Chains of model structures arising from cotorsion pairs on extriangulated categories

TL;DR

This paper explores chains of model structures derived from cotorsion pairs in extriangulated categories, establishing equivalences of their homotopy categories and applying these to Gorenstein injective objects.

Contribution

It constructs new hereditary Hovey triples from existing ones, refining previous results and providing new examples in derived categories under mild assumptions.

Findings

Homotopy categories are equivalent under certain conditions.

Chains of model structures can be constructed with triangulated equivalent homotopy categories.

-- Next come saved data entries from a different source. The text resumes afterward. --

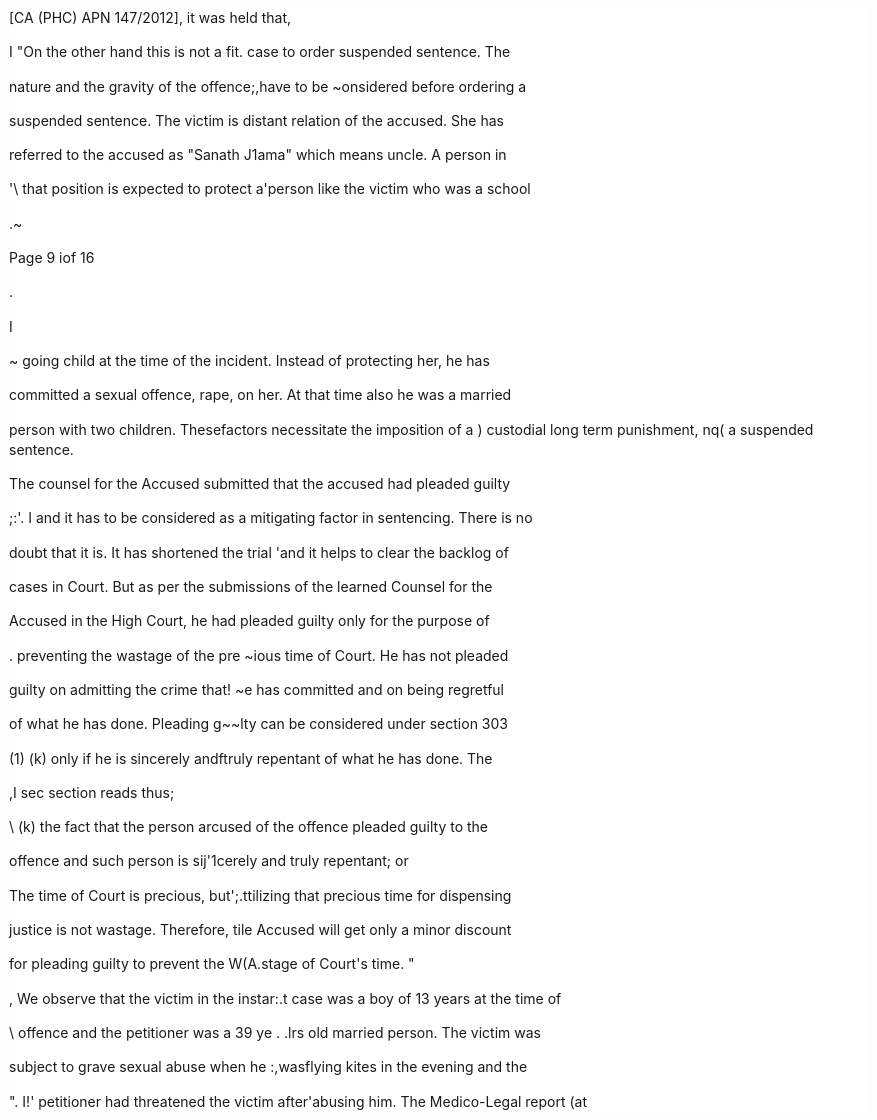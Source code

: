 [CA (PHC) APN 147/2012], it was held that,

I "On the other hand this is not a fit. case to order suspended sentence. The

nature and the gravity of the offence;,have to be ~onsidered before ordering a

suspended sentence. The victim is distant relation of the accused. She has

referred to the accused as "Sanath J1ama" which means uncle. A person in

'\ that position is expected to protect a'person like the victim who was a school

.~

Page 9 iof 16

.

I

~ going child at the time of the incident. Instead of protecting her, he has

committed a sexual offence, rape, on her. At that time also he was a married

person with two children. Thesefactors necessitate the imposition of a ) custodial long term punishment, nq( a suspended sentence.

The counsel for the Accused submitted that the accused had pleaded guilty

;:'. I and it has to be considered as a mitigating factor in sentencing. There is no

doubt that it is. It has shortened the trial 'and it helps to clear the backlog of

cases in Court. But as per the submissions of the learned Counsel for the

Accused in the High Court, he had pleaded guilty only for the purpose of

\. preventing the wastage of the pre ~ious time of Court. He has not pleaded

guilty on admitting the crime that! ~e has committed and on being regretful

of what he has done. Pleading g~~lty can be considered under section 303

(1) (k) only if he is sincerely andftruly repentant of what he has done. The

,I sec section reads thus;

\ (k) the fact that the person arcused of the offence pleaded guilty to the

offence and such person is sij'1cerely and truly repentant; or

The time of Court is precious, but';.ttilizing that precious time for dispensing

justice is not wastage. Therefore, tile Accused will get only a minor discount

for pleading guilty to prevent the W(A.stage of Court's time. "

, We observe that the victim in the instar:.t case was a boy of 13 years at the time of

\ offence and the petitioner was a 39 ye . .lrs old married person. The victim was

subject to grave sexual abuse when he :,wasflying kites in the evening and the

". I!' petitioner had threatened the victim after'abusing him. The Medico-Legal report (at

Applications include Gorenstein injective modules and cohomological ghost triangles.

Abstract

The main aim of this paper is to study chains of model structures arising from cotorsion pairs in extriangulated categories. Starting with a hereditary Hovey triple, we construct further hereditary Hovey triples whose homotopy categories are equivalent under suitable completeness assumptions, thereby refining results due to El Maaouy and Shao-Wang-Zhang. As an application, we consider objects of finite Gorenstein injective dimension with respect to a proper class of $\mathbb{E}$-triangles. Under mild set-theoretic assumptions, we obtain a chain of model structures whose homotopy categories are all triangulated equivalent to a common stable category. This recovers known results for Gorenstein injective modules and yields new examples in the derived category of a ring when the proper class is given by cohomological ghost triangles.